[Records from a data source]

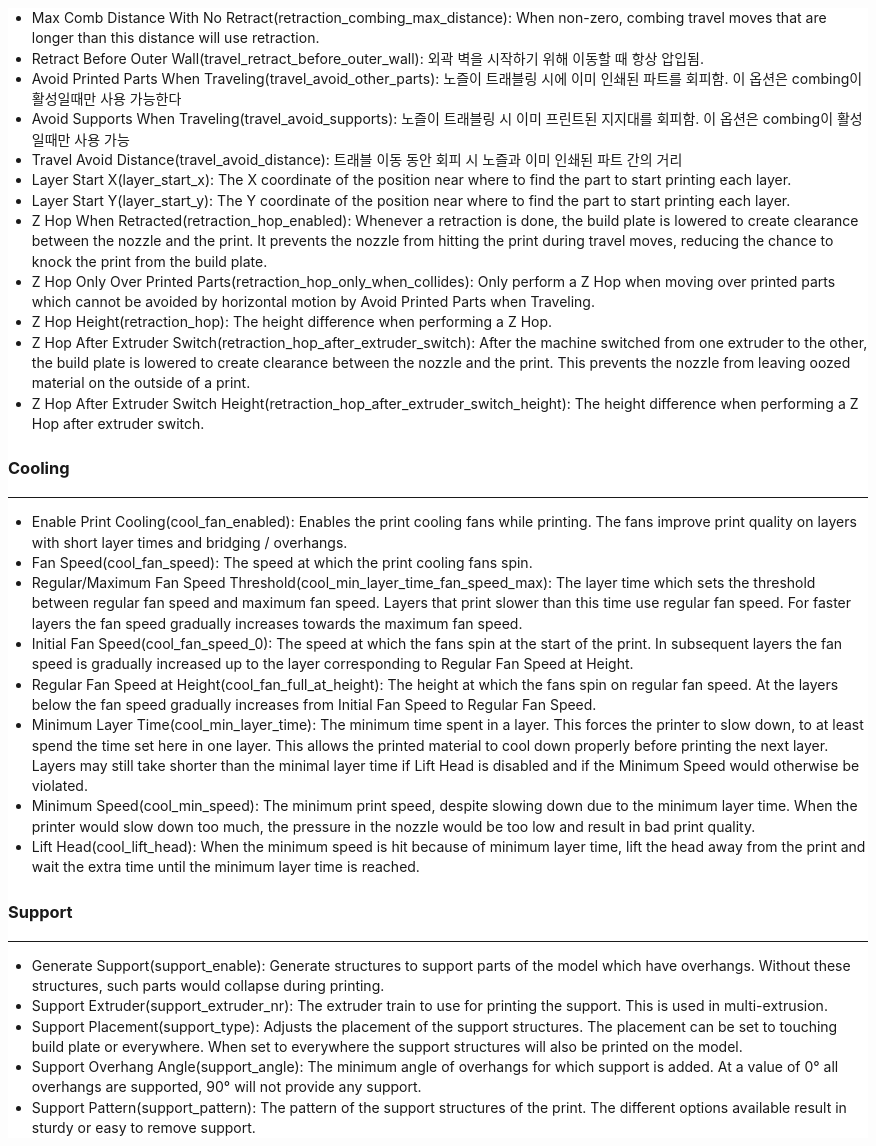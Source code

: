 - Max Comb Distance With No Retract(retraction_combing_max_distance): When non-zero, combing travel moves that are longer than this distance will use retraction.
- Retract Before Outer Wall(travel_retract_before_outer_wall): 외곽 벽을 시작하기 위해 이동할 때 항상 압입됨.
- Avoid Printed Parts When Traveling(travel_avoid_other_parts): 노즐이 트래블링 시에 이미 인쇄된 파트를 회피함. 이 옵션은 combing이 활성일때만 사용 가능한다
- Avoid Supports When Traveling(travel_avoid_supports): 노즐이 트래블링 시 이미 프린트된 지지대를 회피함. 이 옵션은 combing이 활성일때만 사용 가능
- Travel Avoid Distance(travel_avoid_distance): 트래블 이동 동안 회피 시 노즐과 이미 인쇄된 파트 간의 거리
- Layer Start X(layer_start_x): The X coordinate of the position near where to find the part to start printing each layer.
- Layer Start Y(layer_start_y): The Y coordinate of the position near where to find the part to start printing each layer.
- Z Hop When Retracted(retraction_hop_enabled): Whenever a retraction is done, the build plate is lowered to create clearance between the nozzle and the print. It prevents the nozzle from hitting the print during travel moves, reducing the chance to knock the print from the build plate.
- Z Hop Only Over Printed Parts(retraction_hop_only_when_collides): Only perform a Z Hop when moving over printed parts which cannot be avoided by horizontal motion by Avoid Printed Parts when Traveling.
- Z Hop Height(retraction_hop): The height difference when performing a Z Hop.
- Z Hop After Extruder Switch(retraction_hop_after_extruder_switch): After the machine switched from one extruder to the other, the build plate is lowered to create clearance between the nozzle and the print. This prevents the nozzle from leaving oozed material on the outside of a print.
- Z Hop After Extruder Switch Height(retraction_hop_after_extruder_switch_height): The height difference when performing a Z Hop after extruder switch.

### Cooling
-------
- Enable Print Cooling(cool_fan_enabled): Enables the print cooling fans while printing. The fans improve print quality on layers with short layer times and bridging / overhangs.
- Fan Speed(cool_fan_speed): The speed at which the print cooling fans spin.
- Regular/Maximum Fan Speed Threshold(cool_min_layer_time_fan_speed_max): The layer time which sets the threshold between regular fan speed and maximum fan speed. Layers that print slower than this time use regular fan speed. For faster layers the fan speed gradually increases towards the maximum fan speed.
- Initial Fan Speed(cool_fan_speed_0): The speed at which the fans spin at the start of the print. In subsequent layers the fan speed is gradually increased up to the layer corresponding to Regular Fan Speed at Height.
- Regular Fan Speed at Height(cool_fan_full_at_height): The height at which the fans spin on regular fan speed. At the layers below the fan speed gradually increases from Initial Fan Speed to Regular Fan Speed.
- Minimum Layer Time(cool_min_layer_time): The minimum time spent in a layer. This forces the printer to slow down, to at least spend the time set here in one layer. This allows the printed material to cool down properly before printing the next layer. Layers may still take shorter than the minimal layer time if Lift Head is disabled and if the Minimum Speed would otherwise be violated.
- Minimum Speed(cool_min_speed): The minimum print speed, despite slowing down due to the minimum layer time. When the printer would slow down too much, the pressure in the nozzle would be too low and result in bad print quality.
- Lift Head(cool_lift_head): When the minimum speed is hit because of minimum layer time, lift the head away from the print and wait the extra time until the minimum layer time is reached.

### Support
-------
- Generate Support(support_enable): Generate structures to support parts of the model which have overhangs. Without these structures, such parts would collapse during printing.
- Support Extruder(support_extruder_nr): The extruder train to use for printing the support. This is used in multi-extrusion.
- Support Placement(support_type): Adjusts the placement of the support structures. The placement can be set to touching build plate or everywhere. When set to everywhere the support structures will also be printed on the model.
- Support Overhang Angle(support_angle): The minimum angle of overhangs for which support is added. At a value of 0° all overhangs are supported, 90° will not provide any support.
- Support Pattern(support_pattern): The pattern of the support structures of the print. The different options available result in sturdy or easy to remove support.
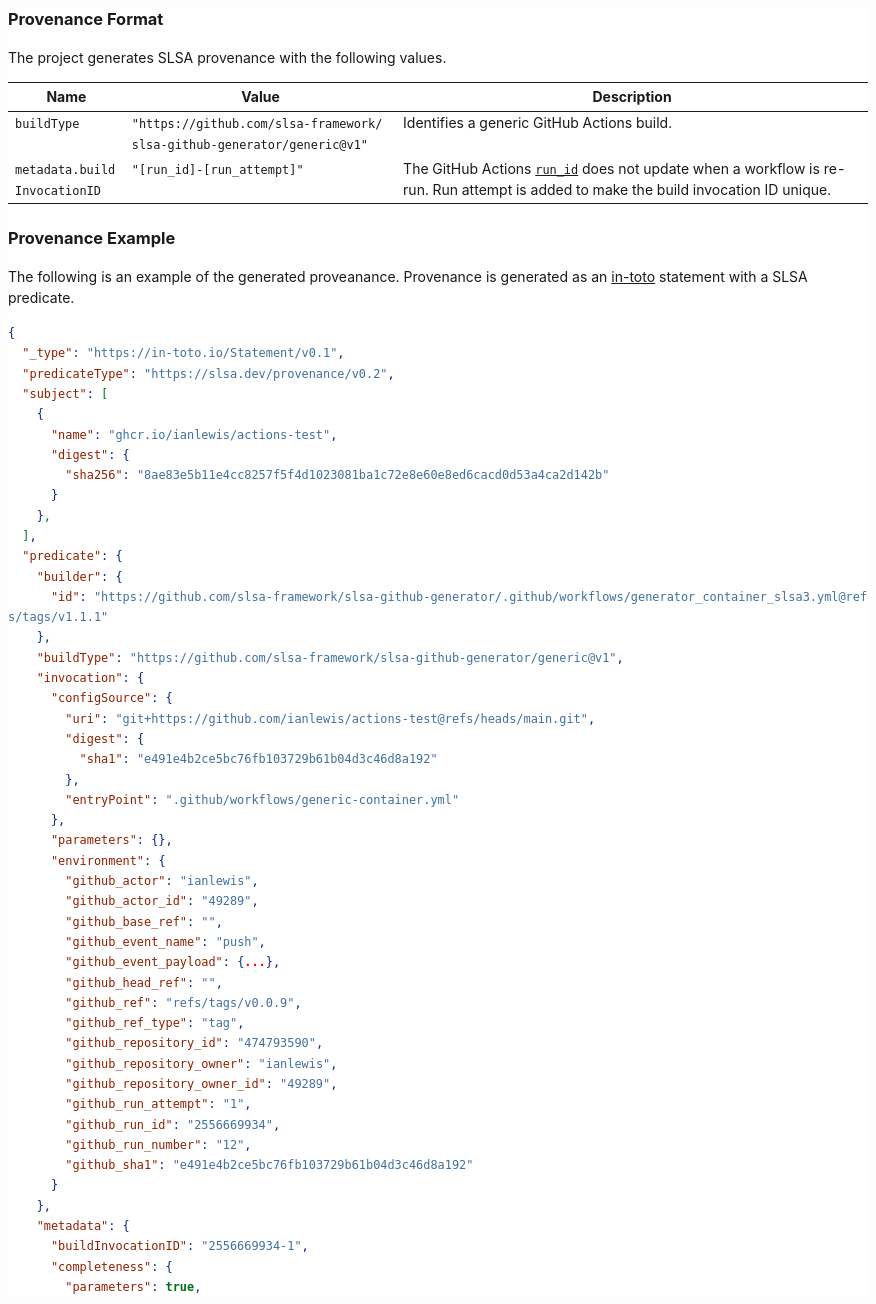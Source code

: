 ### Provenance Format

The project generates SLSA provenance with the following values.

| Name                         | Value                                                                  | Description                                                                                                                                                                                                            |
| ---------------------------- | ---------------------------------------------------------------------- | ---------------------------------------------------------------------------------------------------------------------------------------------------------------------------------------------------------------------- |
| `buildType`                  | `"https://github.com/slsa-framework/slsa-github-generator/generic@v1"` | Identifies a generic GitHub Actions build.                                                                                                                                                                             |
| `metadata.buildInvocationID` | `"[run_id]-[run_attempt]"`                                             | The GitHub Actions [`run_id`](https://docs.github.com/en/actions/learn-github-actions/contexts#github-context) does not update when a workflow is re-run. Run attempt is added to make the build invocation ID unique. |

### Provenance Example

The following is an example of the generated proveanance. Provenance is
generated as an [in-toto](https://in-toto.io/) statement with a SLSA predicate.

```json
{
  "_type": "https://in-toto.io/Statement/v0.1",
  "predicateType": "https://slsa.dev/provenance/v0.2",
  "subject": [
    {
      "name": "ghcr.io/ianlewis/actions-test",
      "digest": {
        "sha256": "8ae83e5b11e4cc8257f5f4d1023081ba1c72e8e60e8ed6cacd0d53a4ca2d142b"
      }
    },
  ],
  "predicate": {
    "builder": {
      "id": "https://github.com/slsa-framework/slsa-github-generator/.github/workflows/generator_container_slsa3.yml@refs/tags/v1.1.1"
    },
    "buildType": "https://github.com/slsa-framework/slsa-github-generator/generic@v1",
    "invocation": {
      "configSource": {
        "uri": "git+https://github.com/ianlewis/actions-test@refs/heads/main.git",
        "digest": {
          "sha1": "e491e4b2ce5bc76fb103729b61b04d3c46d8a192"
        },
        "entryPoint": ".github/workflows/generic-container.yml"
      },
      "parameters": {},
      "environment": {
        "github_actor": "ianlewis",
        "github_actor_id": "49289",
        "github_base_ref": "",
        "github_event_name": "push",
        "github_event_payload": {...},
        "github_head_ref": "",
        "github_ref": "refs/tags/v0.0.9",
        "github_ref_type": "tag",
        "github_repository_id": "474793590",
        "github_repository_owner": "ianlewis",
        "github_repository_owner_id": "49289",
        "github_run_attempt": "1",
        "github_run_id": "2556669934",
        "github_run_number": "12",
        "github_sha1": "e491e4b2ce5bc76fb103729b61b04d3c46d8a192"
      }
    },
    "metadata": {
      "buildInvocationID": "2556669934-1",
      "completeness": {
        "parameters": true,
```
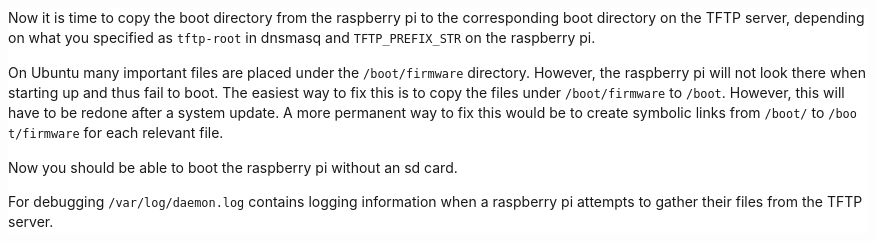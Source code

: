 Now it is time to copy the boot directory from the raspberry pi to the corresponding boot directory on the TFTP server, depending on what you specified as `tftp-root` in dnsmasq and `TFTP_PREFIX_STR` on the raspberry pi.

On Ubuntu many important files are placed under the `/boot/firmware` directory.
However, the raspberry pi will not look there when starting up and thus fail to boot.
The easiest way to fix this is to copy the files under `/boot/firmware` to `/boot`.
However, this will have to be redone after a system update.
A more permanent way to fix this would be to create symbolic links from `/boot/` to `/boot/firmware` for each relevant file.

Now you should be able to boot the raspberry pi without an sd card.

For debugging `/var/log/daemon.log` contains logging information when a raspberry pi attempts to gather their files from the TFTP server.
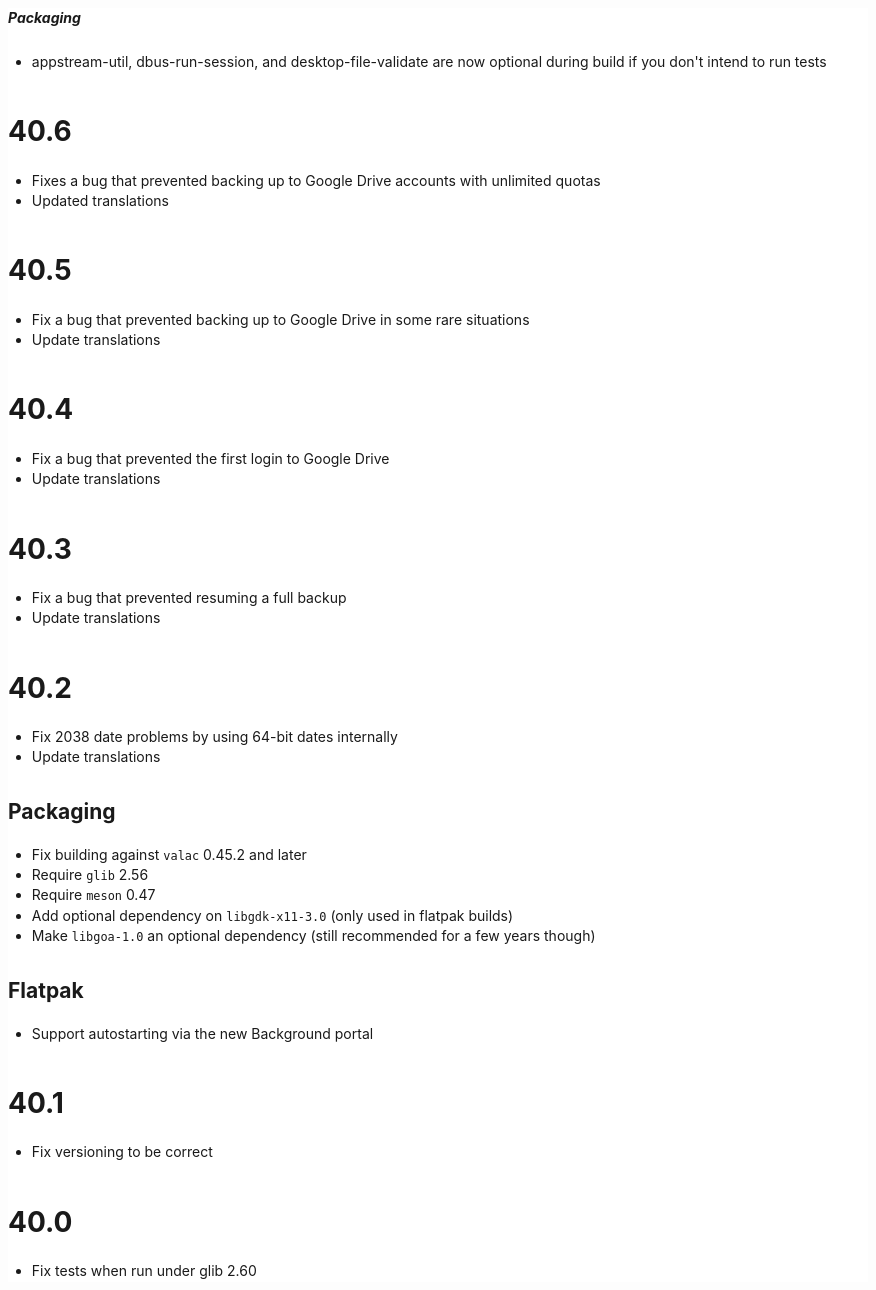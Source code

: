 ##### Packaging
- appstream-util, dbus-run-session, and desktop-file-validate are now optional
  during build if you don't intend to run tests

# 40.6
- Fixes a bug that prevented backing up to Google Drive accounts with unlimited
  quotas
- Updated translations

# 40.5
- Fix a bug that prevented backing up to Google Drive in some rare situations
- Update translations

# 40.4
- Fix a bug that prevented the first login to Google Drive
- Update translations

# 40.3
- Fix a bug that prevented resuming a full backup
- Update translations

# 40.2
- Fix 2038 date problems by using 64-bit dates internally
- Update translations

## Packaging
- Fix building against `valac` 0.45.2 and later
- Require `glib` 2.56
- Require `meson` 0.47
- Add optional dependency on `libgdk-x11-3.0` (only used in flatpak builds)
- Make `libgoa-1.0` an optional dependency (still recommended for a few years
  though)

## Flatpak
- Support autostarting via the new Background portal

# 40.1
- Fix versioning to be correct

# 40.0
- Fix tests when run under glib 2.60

## REQUIRED WORK
Each line that contains the string "generated" should be copied from the data above.

## ANSWER TO THIS TASK
The following is an example of the generated proveanance. Provenance is
generated as an [in-toto](https://in-toto.io/) statement with a SLSA predicate.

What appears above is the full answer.